Show the lines below that contain the string "This".

┌──

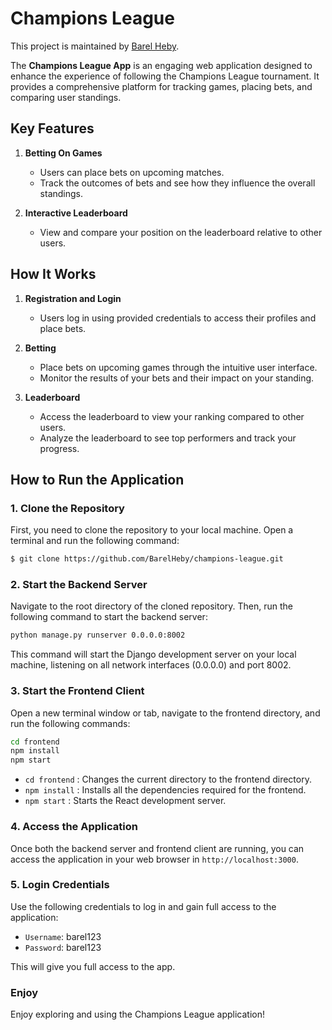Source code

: # Champions League
 
This project is maintained by [Barel Heby](https://github.com/BarelHeby).

The <b>Champions League App</b> is an engaging web application designed to enhance the experience of following the Champions League tournament. It provides a comprehensive platform for tracking games, placing bets, and comparing user standings.

## Key Features

1. <b>Betting On Games</b>

   - Users can place bets on upcoming matches.
   - Track the outcomes of bets and see how they influence the overall standings.

2. <b>Interactive Leaderboard</b>
   - View and compare your position on the leaderboard relative to other users.

## How It Works

1.  <b>Registration and Login</b>
    - Users log in using provided credentials to access their profiles and place bets.
2.  <b>Betting</b>

    - Place bets on upcoming games through the intuitive user interface.
    - Monitor the results of your bets and their impact on your standing.

3.  <b>Leaderboard</b>
    - Access the leaderboard to view your ranking compared to other users.
    - Analyze the leaderboard to see top performers and track your progress.

## How to Run the Application

### 1. Clone the Repository

First, you need to clone the repository to your local machine. Open a terminal and run the following command:

```sh
$ git clone https://github.com/BarelHeby/champions-league.git
```

### 2. Start the Backend Server

Navigate to the root directory of the cloned repository. Then, run the following command to start the backend server:

```sh
python manage.py runserver 0.0.0.0:8002
```

This command will start the Django development server on your local machine, listening on all network interfaces (0.0.0.0) and port 8002.

### 3. Start the Frontend Client

Open a new terminal window or tab, navigate to the frontend directory, and run the following commands:

```sh
cd frontend
npm install
npm start
```

- `cd frontend` : Changes the current directory to the frontend directory.
- `npm install` : Installs all the dependencies required for the frontend.
- `npm start` : Starts the React development server.

### 4. Access the Application

Once both the backend server and frontend client are running, you can access the application in your web browser in `http://localhost:3000`.

### 5. Login Credentials

Use the following credentials to log in and gain full access to the application:

- `Username`: barel123
- `Password`: barel123

This will give you full access to the app.

### Enjoy

Enjoy exploring and using the Champions League application!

└──

• _RESULT_
This project is maintained by [Barel Heby](https://github.com/BarelHeby).
This command will start the Django development server on your local machine, listening on all network interfaces (0.0.0.0) and port 8002.
This will give you full access to the app.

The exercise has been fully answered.